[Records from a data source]

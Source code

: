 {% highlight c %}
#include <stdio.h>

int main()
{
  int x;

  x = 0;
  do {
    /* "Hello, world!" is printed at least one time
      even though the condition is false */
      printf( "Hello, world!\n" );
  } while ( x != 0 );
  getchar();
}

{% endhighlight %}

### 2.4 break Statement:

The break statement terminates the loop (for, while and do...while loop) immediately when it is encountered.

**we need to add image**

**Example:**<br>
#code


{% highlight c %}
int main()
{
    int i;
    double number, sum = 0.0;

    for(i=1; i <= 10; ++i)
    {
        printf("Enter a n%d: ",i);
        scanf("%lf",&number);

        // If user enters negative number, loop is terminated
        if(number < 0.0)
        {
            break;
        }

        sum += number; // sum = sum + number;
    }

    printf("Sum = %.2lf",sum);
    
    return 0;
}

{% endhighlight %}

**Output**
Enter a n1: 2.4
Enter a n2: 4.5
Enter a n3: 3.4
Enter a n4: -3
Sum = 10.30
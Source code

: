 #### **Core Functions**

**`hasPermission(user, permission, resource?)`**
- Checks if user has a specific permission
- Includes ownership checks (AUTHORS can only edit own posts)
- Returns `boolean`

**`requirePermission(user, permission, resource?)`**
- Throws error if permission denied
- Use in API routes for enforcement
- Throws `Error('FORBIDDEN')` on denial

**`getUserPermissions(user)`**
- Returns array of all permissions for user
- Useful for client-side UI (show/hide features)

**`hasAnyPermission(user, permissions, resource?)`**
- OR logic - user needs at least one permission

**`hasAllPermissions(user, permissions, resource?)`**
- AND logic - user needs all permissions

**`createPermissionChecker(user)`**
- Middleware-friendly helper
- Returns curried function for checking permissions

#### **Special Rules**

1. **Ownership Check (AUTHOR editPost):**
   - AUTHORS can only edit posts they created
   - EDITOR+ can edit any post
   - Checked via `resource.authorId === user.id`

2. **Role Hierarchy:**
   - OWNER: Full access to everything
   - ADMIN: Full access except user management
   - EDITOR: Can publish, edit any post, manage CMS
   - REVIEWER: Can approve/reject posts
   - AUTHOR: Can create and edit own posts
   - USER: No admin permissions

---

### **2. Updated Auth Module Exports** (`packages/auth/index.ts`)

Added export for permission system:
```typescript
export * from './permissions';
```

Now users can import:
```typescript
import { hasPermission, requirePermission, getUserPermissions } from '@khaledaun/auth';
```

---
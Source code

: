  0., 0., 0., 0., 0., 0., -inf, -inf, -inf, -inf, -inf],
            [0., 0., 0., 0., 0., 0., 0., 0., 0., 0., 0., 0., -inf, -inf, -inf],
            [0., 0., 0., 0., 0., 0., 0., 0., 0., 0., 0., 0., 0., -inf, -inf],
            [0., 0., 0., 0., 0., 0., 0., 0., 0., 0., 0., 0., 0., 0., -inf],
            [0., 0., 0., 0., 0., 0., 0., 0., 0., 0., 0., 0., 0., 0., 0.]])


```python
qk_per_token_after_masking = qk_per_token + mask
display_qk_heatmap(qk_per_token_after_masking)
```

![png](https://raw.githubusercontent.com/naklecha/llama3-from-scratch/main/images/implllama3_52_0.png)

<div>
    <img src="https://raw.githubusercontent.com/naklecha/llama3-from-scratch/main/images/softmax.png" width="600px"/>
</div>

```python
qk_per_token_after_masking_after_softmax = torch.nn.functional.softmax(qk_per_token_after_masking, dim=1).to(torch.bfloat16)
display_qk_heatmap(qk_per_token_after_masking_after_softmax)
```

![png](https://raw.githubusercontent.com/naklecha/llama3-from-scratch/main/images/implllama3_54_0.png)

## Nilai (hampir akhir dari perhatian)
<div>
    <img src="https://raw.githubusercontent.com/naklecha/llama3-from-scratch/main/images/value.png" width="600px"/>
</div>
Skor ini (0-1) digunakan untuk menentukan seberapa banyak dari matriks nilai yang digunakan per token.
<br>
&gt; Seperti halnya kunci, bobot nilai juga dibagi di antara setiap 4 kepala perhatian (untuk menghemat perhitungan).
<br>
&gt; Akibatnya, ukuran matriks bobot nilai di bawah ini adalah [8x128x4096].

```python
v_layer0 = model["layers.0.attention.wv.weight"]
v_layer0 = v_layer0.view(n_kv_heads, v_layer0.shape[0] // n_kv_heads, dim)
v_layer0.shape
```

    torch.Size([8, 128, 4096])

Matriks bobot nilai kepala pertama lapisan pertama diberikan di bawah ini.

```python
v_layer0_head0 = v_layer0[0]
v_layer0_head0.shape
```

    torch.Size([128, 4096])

**Action item:** Every line above that carries the string "Returns" should be copied.

**Answer:**
- Returns `boolean`
- Returns array of all permissions for user
- Returns curried function for checking permissions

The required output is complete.